### Exercise details
Find the string "reads" in the data, then copy every line where it is found.

(Task material Opens)

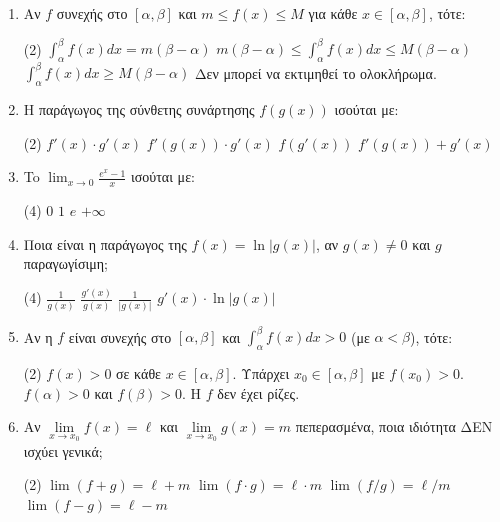\documentclass[11pt,a4paper]{article}
\renewcommand{\textdexiakeraia}{}
\newcommand{\dint}{\displaystyle\int}
\begin{document}
\begin{enumerate}[label=\textbf{\arabic*.}, itemsep=4mm]
    \item Αν $f$ συνεχής στο $[\alpha, \beta]$ και $m \le f(x) \le M$ για κάθε $x \in [\alpha, \beta]$, τότε:
    \begin{tasks}[label=\let\textdexiakeraia\relax\alph*.](2)
        \task $\dint_\alpha^\beta f(x) dx = m(\beta - \alpha)$
        \task $m(\beta-\alpha) \le \dint_\alpha^\beta f(x) dx \le M(\beta-\alpha)$
        \task $\dint_\alpha^\beta f(x)dx \ge M(\beta-\alpha)$
        \task Δεν μπορεί να εκτιμηθεί το ολοκλήρωμα.
    \end{tasks}

    \item Η παράγωγος της σύνθετης συνάρτησης $f(g(x))$ ισούται με:
    \begin{tasks}[label=\let\textdexiakeraia\relax\alph*.](2)
        \task $f'(x) \cdot g'(x)$
        \task $f'(g(x)) \cdot g'(x)$
        \task $f(g'(x))$
        \task $f'(g(x)) + g'(x)$
    \end{tasks}

    \item To $\displaystyle\lim_{x\to 0} \frac{e^x - 1}{x}$ ισούται με:
    \begin{tasks}[label=\let\textdexiakeraia\relax\alph*.](4)
        \task $0$
        \task $1$
        \task $e$
        \task $+\infty$
    \end{tasks}

    \item Ποια είναι η παράγωγος της $f(x) = \ln|g(x)|$, αν $g(x) \ne 0$ και $g$ παραγωγίσιμη;
    \begin{tasks}[label=\let\textdexiakeraia\relax\alph*.](4)
        \task $\frac{1}{g(x)}$
        \task $\frac{g'(x)}{g(x)}$
        \task $\frac{1}{|g(x)|}$
        \task $g'(x) \cdot \ln|g(x)|$
    \end{tasks}

    \item Αν η $f$ είναι συνεχής στο $[\alpha, \beta]$ και $\dint_\alpha^\beta f(x)dx > 0$ (με $\alpha < \beta$), τότε:
    \begin{tasks}[label=\let\textdexiakeraia\relax\alph*.](2)
        \task $f(x) > 0$ σε κάθε $x \in [\alpha, \beta]$.
        \task Υπάρχει $x_0 \in [\alpha, \beta]$ με $f(x_0) > 0$.
        \task $f(\alpha) > 0$ και $f(\beta) > 0$.
        \task H $f$ δεν έχει ρίζες.
    \end{tasks}

    \item Αν $\lim\limits_{x\to x_0} f(x) = \ell$ και $\lim\limits_{x\to x_0} g(x) = m$ πεπερασμένα, ποια ιδιότητα ΔΕΝ ισχύει γενικά;
    \begin{tasks}[label=\let\textdexiakeraia\relax\alph*.](2)
        \task $\lim (f+g) = \ell + m$
        \task $\lim (f \cdot g) = \ell \cdot m$
        \task $\lim (f/g) = \ell/m$
        \task $\lim (f - g) = \ell - m$
    \end{tasks}


\end{enumerate}
\end{document}
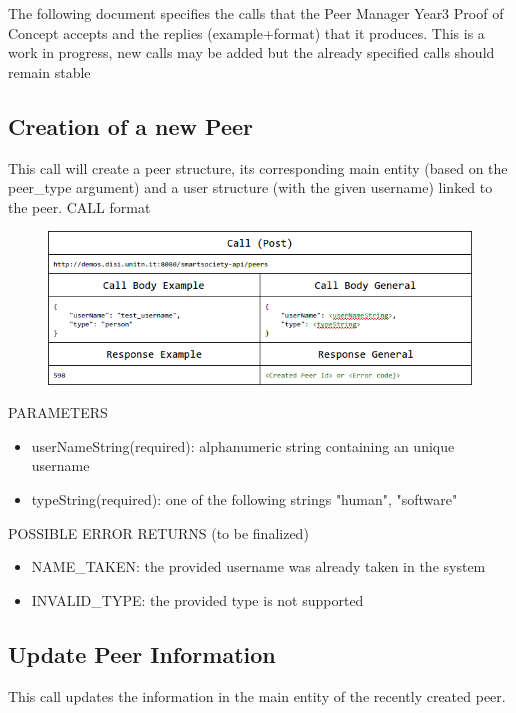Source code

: The following document specifies the calls that the Peer Manager Year3 Proof of Concept accepts and the replies (example+format) that it produces.
This is a work in progress, new calls may be added but the already specified calls should remain stable

\subsection{Creation of a new Peer}
This call will create a peer structure, its corresponding main entity (based on the peer\_type argument) and a user structure (with the given username) linked to the peer. 
CALL format

\begin{figure}[htb!]
\centering
\includegraphics[width=1\linewidth]{figures/abs-new-peer.png}
\label{fig:abs-new-peer}
\end{figure}

PARAMETERS
\begin{itemize}
	\item userNameString(required): alphanumeric string containing an unique username
	\item typeString(required): one of the following strings "human", "software"
\end{itemize}

POSSIBLE ERROR RETURNS (to be finalized)
\begin{itemize}
	\item NAME\_TAKEN: the provided username was already taken in the system
	\item INVALID\_TYPE: the provided type is not supported
\end{itemize}

\subsection{Update Peer Information}
This call updates the information in the main entity of the recently created peer.

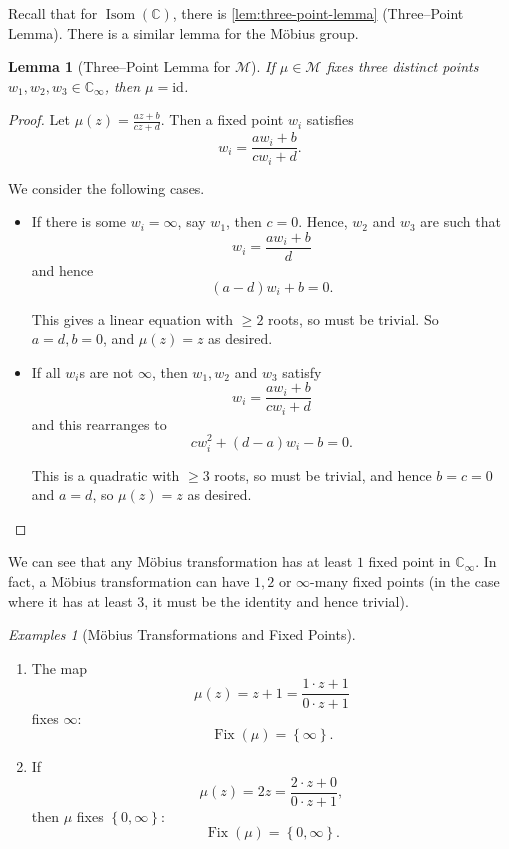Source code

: \documentclass{article}
\newtheorem{lemma}[theorem]{Lemma}
\theoremstyle{definition}
\theoremstyle{remark}
\newcommand{\pqty}[1]{\left(#1\right)}
\newcommand{\Bqty}[1]{\left\{#1\right\}}
\newcommand{\identity}{\mathrm{id}}
\newcommand{\CC}{\mathbb{C}}
\newtheorem*{examples*}{Examples}
\newcommand{\compactify}{_{\infty}}
\newcommand{\mobius}{\mathcal{M}}
\newcommand{\Fix}{\operatorname{Fix}}
\newcommand{\Isom}{\operatorname{Isom}}
\begin{document}
Recall that for \(\Isom\pqty{\CC}\), there is \autoref{lem:three-point-lemma} (Three--Point Lemma). There is a similar lemma for the M\"{o}bius group.

\begin{lemma}[Three--Point Lemma for \(\mobius\)]
    \label{lem:three-point-mobius}%
    If \(\mu \in \mobius\) fixes three distinct points \(w_1, w_2, w_3 \in \CC\compactify\), then \(\mu = \identity\).
\end{lemma}

\begin{proof}
    Let \(\mu\pqty{z} = \frac{az + b}{cz + d}\). Then a fixed point \(w_i\) satisfies
    \[
        w_i = \frac{a w_i + b}{c w_i + d}.
    \]

    We consider the following cases.

    \begin{itemize}
        \item If there is some \(w_i = \infty\), say \(w_1\), then \(c = 0\). Hence, \(w_2\) and \(w_3\) are such that
        \[
            w_i = \frac{a w_i + b}{d}
        \]
        and hence
        \[
            \pqty{a - d} w_i + b = 0.
        \]

        This gives a linear equation with \(\geq 2\) roots, so must be trivial. So \(a = d, b = 0\), and \(\mu\pqty{z} = z\) as desired.

        \item If all \(w_i\)s are not \(\infty\), then \(w_1, w_2\) and \(w_3\) satisfy
        \[
            w_i = \frac{a w_i + b}{c w_i + d}
        \]
        and this rearranges to
        \[
            c w_i^2 + \pqty{d - a} w_i - b = 0.
        \]

        This is a quadratic with \(\geq 3\) roots, so must be trivial, and hence \(b = c = 0\) and \(a = d\), so \(\mu\pqty{z} = z\) as desired.
    \end{itemize}
\end{proof}

We can see that any M\"{o}bius transformation has at least \(1\) fixed point in \(\CC\compactify\). In fact, a M\"{o}bius transformation can have \(1, 2\) or \(\infty\)-many fixed points (in the case where it has at least \(3\), it must be the identity and hence trivial).

\begin{examples*}[M\"{o}bius Transformations and Fixed Points]
    \begin{enumerate}
        \item The map
        \[
            \mu\pqty{z} = z + 1 = \frac{1 \cdot z + 1}{0 \cdot z + 1}
        \]
        fixes \(\infty\):
        \[
            \Fix\pqty{\mu} = \Bqty{\infty}.
        \]

        \item If
        \[
        \mu\pqty{z} = 2z = \frac{2 \cdot z + 0}{0 \cdot z + 1},
        \]
        then \(\mu\) fixes \(\Bqty{0, \infty}\):
        \[
            \Fix\pqty{\mu} = \Bqty{0, \infty}.
        \]
    \end{enumerate}
\end{examples*}
\end{document}
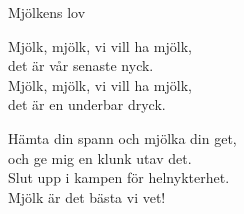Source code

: \begin{song}{Mjölkens lov}
	
	
	
	Mjölk, mjölk, vi vill ha mjölk,\\
	det är vår senaste nyck.\\
	Mjölk, mjölk, vi vill ha mjölk,\\
	det är en underbar dryck.
	
	Hämta din spann och mjölka din get,\\
	och ge mig en klunk utav det.\\
	Slut upp i kampen för helnykterhet.\\
	Mjölk är det bästa vi vet!
	
\end{song}
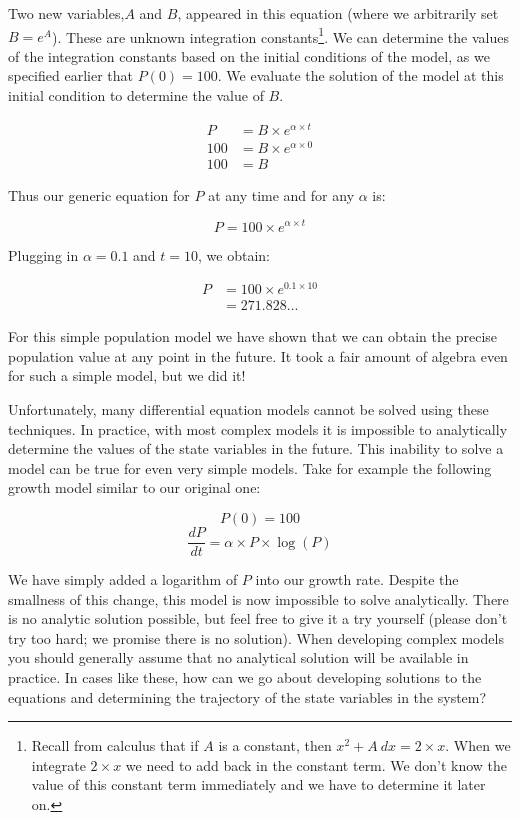 \documentclass[]{memoir}
\begin{document}
Two new variables,$A$ and $B$, appeared in this equation (where we
arbitrarily set $B=e^A$). These are unknown integration
constants\footnote{Recall from calculus that if $A$ is a constant, then
  $x^2+A\ dx = 2 \times x$. When we integrate $2 \times x$ we need to
  add back in the constant term. We don't know the value of this
  constant term immediately and we have to determine it later on.}. We
can determine the values of the integration constants based on the
initial conditions of the model, as we specified earlier that
$P(0) = 100$. We evaluate the solution of the model at this initial
condition to determine the value of $B$.

\[
\begin{aligned}
P &= B \times e^{\alpha \times t} \\
100 &= B \times e^{\alpha \times 0} \\
100 &= B
\end{aligned}
\]

Thus our generic equation for $P$ at any time and for any $\alpha$ is:

\[ P = 100 \times e^{\alpha \times t} \]

Plugging in $\alpha=0.1$ and $t=10$, we obtain:

\[
\begin{aligned}
P &= 100 \times e^{0.1 \times 10} \\
  &= 271.828...
\end{aligned}
\]

For this simple population model we have shown that we can obtain the
precise population value at any point in the future. It took a fair
amount of algebra even for such a simple model, but we did it!

Unfortunately, many differential equation models cannot be solved using
these techniques. In practice, with most complex models it is impossible
to analytically determine the values of the state variables in the
future. This inability to solve a model can be true for even very simple
models. Take for example the following growth model similar to our
original one:

\[ P(0) = 100 \] \[ \frac{dP}{dt} = \alpha \times P \times \log(P) \]

We have simply added a logarithm of $P$ into our growth rate. Despite
the smallness of this change, this model is now impossible to solve
analytically. There is no analytic solution possible, but feel free to
give it a try yourself (please don't try too hard; we promise there is
no solution). When developing complex models you should generally assume
that no analytical solution will be available in practice. In cases like
these, how can we go about developing solutions to the equations and
determining the trajectory of the state variables in the system?
\end{document}
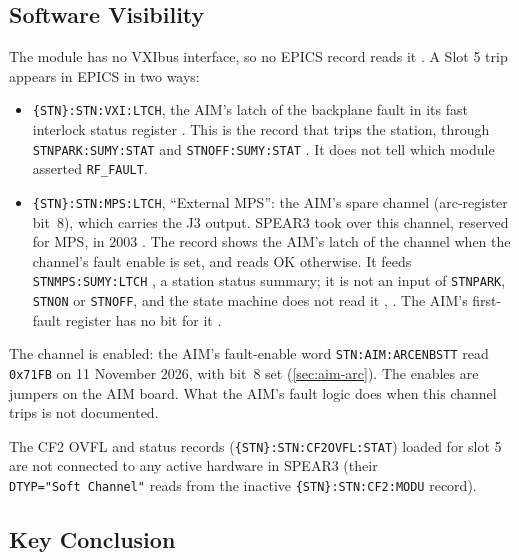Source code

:\subsection{Software Visibility}\label{sec:slot5-sw}


The module has no VXIbus interface, so no EPICS record reads it . A Slot 5 trip appears in EPICS in two ways:

\begin{itemize}
\tightlist
\item
  \texttt{\{STN\}:\allowbreak{}STN:\allowbreak{}VXI:\allowbreak{}LTCH}, the AIM's latch of the backplane fault in its fast interlock status register . This is the record that trips the station, through \texttt{STNPARK:\allowbreak{}SUMY:\allowbreak{}STAT} and \texttt{STNOFF:\allowbreak{}SUMY:\allowbreak{}STAT} . It does not tell which module asserted \texttt{RF\_FAULT}.
\item
  \texttt{\{STN\}:\allowbreak{}STN:\allowbreak{}MPS:\allowbreak{}LTCH}, ``External MPS'': the AIM's spare channel (arc-register bit~8), which carries the J3 output. SPEAR3 took over this channel, reserved for MPS, in 2003 . The record shows the AIM's latch of the channel when the channel's fault enable is set, and reads OK otherwise. It feeds \texttt{STNMPS:\allowbreak{}SUMY:\allowbreak{}LTCH} , a station status summary; it is not an input of \texttt{STNPARK}, \texttt{STNON} or \texttt{STNOFF}, and the state machine does not read it , . The AIM's first-fault register has no bit for it .
\end{itemize}

The channel is enabled: the AIM's fault-enable word \texttt{STN:\allowbreak{}AIM:\allowbreak{}ARCENBSTT} read \texttt{0x71FB} on 11 November 2026, with bit~8 set (\cref{sec:aim-arc}). The enables are jumpers on the AIM board. What the AIM's fault logic does when this channel trips is not documented.

The CF2 OVFL and status records (\texttt{\{STN\}:\allowbreak{}STN:\allowbreak{}CF2OVFL:\allowbreak{}STAT}) loaded for slot 5 are not connected to any active hardware in SPEAR3 (their \texttt{DTYP="Soft\ Channel"} reads from the inactive \texttt{\{STN\}:\allowbreak{}STN:\allowbreak{}CF2:\allowbreak{}MODU} record).

\subsection{Key Conclusion}\label{sec:slot5-conclusion}


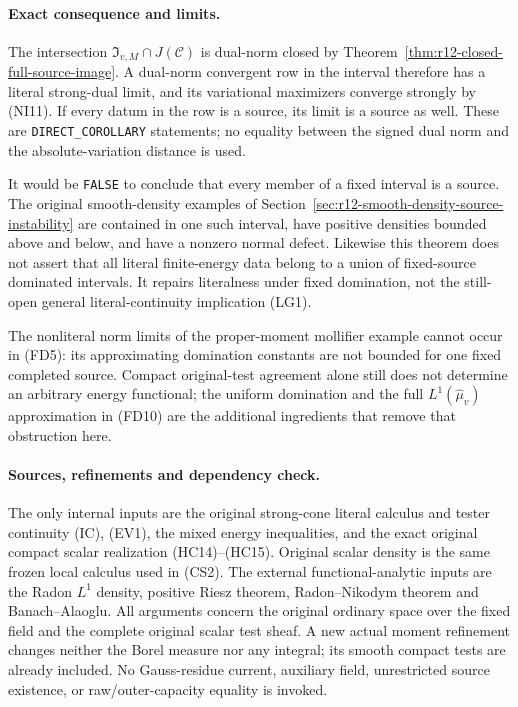 \documentclass[11pt,a4paper]{article}
\numberwithin{equation}{section}
\theoremstyle{definition}
\theoremstyle{remark}
\begin{document}
\paragraph{Exact consequence and limits.}
The intersection
$\mathfrak I_{v,M}\cap J(\mathscr C)$ is dual-norm closed by
Theorem~\ref{thm:r12-closed-full-source-image}. A dual-norm
convergent row in the interval therefore has a literal strong-dual
limit, and its variational maximizers converge strongly by
\textup{(NI11)}. If every datum in the row is a source, its limit
is a source as well. These are \texttt{DIRECT\_COROLLARY}
statements; no equality between the signed dual norm and the
absolute-variation distance is used.

It would be \texttt{FALSE} to conclude that every member of a
fixed interval is a source. The original smooth-density examples
of Section~\ref{sec:r12-smooth-density-source-instability} are
contained in one such interval, have positive densities bounded
above and below, and have a nonzero normal defect. Likewise this
theorem does not assert that all literal finite-energy data belong
to a union of fixed-source dominated intervals. It repairs
literalness under fixed domination, not the still-open general
literal-continuity implication \textup{(LG1)}.

The nonliteral norm limits of the proper-moment mollifier example
cannot occur in \textup{(FD5)}: its approximating domination
constants are not bounded for one fixed completed source. Compact
original-test agreement alone still does not determine an arbitrary
energy functional; the uniform domination and the full
$L^1(\widehat\mu_v)$ approximation in \textup{(FD10)} are the
additional ingredients that remove that obstruction here.

\paragraph{Sources, refinements and dependency check.}
The only internal inputs are the original strong-cone literal
calculus and tester continuity \textup{(IC), (EV1)}, the mixed
energy inequalities, and the exact original compact scalar
realization \textup{(HC14)--(HC15)}. Original scalar density is
the same frozen local calculus used in \textup{(CS2)}. The
external functional-analytic inputs are the Radon $L^1$ density,
positive Riesz theorem, Radon--Nikodym theorem and Banach--Alaoglu.
All arguments concern the original ordinary space over the fixed
field and the complete original scalar test sheaf. A new actual
moment refinement changes neither the Borel measure nor any
integral; its smooth compact tests are already included. No
Gauss-residue current, auxiliary field, unrestricted source
existence, or raw/outer-capacity equality is invoked.
\end{document}
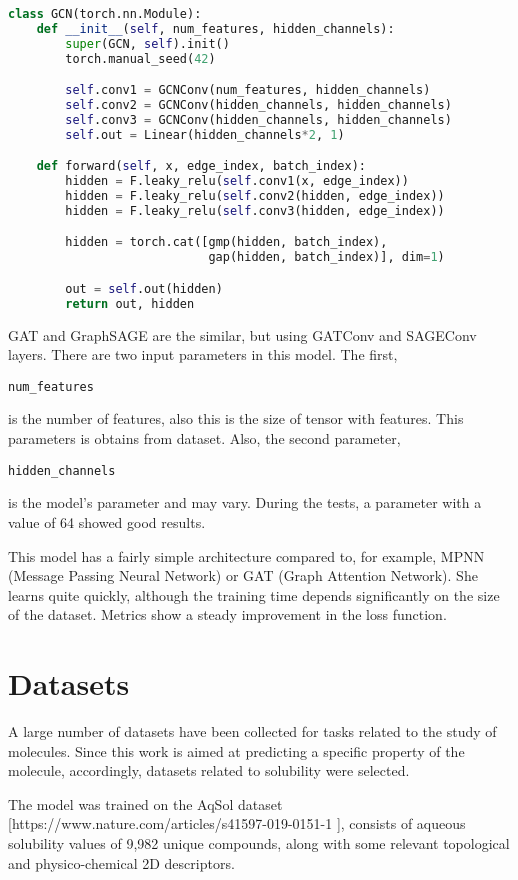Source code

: \documentclass[a4paper,14pt]{article}
\begin{document}
\begin{lstlisting}[language=Python]
class GCN(torch.nn.Module):
    def __init__(self, num_features, hidden_channels):
        super(GCN, self).init()
        torch.manual_seed(42)

        self.conv1 = GCNConv(num_features, hidden_channels)
        self.conv2 = GCNConv(hidden_channels, hidden_channels)
        self.conv3 = GCNConv(hidden_channels, hidden_channels)
        self.out = Linear(hidden_channels*2, 1)

    def forward(self, x, edge_index, batch_index):
        hidden = F.leaky_relu(self.conv1(x, edge_index))
        hidden = F.leaky_relu(self.conv2(hidden, edge_index))
        hidden = F.leaky_relu(self.conv3(hidden, edge_index))

        hidden = torch.cat([gmp(hidden, batch_index), 
                            gap(hidden, batch_index)], dim=1)

        out = self.out(hidden)
        return out, hidden
\end{lstlisting}

GAT and GraphSAGE are the similar, but using GATConv and SAGEConv layers.
There are two input parameters in this model. The first, \begin{verbatim}num_features\end{verbatim} is the number of features, also this is the size of tensor with features. This parameters is obtains from dataset.
Also, the second parameter, \begin{verbatim}hidden_channels\end{verbatim} is the model's parameter and may vary. During the tests, a parameter with a value of 64 showed good results.

This model has a fairly simple architecture compared to, for example, MPNN (Message Passing Neural Network) or GAT (Graph Attention Network). She learns quite quickly, although the training time depends significantly on the size of the dataset. Metrics show a steady improvement in the loss function.

\section{Datasets}
A large number of datasets have been collected for tasks related to the study of molecules. Since this work is aimed at predicting a specific property of the molecule, accordingly, datasets related to solubility were selected.

The model was trained on the AqSol dataset [https://www.nature.com/articles/s41597-019-0151-1 ], consists of aqueous solubility values of 9,982 unique compounds, along with some relevant topological and physico-chemical 2D descriptors. 
\end{document}
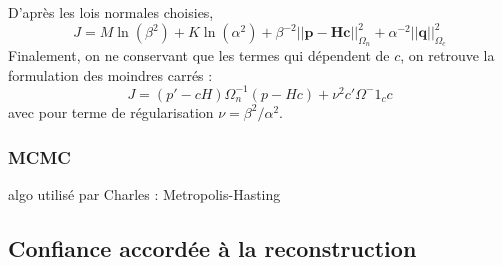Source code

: D'après les lois normales choisies, 
\begin{equation}
J=M\ln(\beta^2) + K\ln(\alpha^2) +\beta^{-2}||\bm{p}-\bm{Hc}||^2_{\Omega_n}+\alpha^{-2}||\bm{q}||^2_{\Omega_c}
\end{equation}
Finalement, on ne conservant que les termes qui dépendent de $c$, on retrouve la formulation des moindres carrés : 
\begin{equation}
 J = (p'-cH)\Omega^{-1}_n(p-Hc) + \nu^2c'\Omega^-1_c c
\end{equation}
avec pour terme de régularisation $\nu = \beta^2/\alpha^2$.





\subsubsection{MCMC}
algo utilisé par Charles : Metropolis-Hasting


\subsection{Confiance accordée à la reconstruction}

(Task material Closes)

### The answer
The module has no VXIbus interface, so no EPICS record reads it . A Slot 5 trip appears in EPICS in two ways:
  \texttt{\{STN\}:\allowbreak{}STN:\allowbreak{}MPS:\allowbreak{}LTCH}, ``External MPS'': the AIM's spare channel (arc-register bit~8), which carries the J3 output. SPEAR3 took over this channel, reserved for MPS, in 2003 . The record shows the AIM's latch of the channel when the channel's fault enable is set, and reads OK otherwise. It feeds \texttt{STNMPS:\allowbreak{}SUMY:\allowbreak{}LTCH} , a station status summary; it is not an input of \texttt{STNPARK}, \texttt{STNON} or \texttt{STNOFF}, and the state machine does not read it , . The AIM's first-fault register has no bit for it .
The CF2 OVFL and status records (\texttt{\{STN\}:\allowbreak{}STN:\allowbreak{}CF2OVFL:\allowbreak{}STAT}) loaded for slot 5 are not connected to any active hardware in SPEAR3 (their \texttt{DTYP="Soft\ Channel"} reads from the inactive \texttt{\{STN\}:\allowbreak{}STN:\allowbreak{}CF2:\allowbreak{}MODU} record).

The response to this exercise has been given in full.